Ms Worsley argues TV dramas such as Victoria, starring Jenna Coleman and Tom Hughes, romanticise the story in a way which is not historically accurate.

She writes in the Daily Mail: “Victoria and Albert’s marriage is often portrayed as an idyllic love story, but in reality she lived in the shadow of his domineering personality. 

“He encouraged her to believe that she was weak, inadequate and unable to cope without him.”

The monarch, who ruled during the height of the British empire from 1837 to 1901, initially conceded her royal responsibilities to Albert when she was pregnant with their first child.

He would never release his grip on the new authority he had acquired and convinced Victoria that having more children was her royal duty.

Victoria gave birth to nine children in total, which kept her in a position of dependency to Albert, who treated her like a child.

Before their marriage, his letters began ‘Beloved Victoria’. But afterwards, he addressed her as ‘Dear Child’ or ‘Dear Good, Little One’.

He could also be abusively cruel, and once told Victoria she had “starved” their daughter Vicky.

Albert said: “If she dies you will have it on your conscience.”

Victoria changed into a submissive person who deferred to Albert’s opinion.

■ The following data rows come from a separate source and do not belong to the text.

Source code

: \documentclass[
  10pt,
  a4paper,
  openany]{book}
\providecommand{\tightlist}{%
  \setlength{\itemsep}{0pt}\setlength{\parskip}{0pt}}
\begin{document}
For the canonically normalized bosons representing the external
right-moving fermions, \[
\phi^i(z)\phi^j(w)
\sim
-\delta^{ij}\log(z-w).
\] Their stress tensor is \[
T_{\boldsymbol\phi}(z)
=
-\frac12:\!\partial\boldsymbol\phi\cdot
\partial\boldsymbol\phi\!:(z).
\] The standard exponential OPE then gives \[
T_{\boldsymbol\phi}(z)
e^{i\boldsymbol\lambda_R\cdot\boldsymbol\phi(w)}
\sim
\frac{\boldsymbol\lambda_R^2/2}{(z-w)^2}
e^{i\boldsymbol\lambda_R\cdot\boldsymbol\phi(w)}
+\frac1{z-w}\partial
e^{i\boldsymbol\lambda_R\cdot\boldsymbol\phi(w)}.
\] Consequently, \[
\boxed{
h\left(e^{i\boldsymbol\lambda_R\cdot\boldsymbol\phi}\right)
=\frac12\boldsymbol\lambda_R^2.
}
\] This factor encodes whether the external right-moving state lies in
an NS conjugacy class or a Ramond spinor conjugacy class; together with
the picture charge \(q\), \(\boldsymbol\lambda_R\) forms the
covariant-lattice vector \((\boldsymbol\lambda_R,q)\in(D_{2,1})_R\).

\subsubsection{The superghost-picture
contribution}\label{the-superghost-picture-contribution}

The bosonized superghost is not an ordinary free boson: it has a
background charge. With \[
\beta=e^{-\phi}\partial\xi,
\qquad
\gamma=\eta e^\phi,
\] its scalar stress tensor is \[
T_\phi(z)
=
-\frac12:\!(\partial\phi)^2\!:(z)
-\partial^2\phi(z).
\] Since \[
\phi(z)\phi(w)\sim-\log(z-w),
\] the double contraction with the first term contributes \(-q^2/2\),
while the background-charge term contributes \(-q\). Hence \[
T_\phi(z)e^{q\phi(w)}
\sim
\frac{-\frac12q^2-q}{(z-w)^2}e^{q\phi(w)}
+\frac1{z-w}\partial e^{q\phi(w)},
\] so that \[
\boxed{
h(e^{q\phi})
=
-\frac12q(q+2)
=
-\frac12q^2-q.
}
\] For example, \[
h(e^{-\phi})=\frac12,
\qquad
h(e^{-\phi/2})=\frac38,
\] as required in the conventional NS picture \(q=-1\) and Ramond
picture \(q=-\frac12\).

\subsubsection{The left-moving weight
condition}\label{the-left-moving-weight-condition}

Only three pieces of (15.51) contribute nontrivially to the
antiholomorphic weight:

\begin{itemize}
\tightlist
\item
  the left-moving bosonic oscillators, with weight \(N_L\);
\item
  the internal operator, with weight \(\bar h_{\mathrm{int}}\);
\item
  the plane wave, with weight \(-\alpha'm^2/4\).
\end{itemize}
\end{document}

When she was younger he courtiers had noted how independent and strong willed she was, but when Florence Nightingale met the queen 16 years after her marriage to Albert she called Victoria: “the least self-reliant person I have ever known”.

Victoria reflected on her own change by saying: “I suppose no one ever was so completely altered in every way.”

She would only go on to become the steely widow she is often portrayed as after Albert’s death, as she never remarried and resolved to rule alone.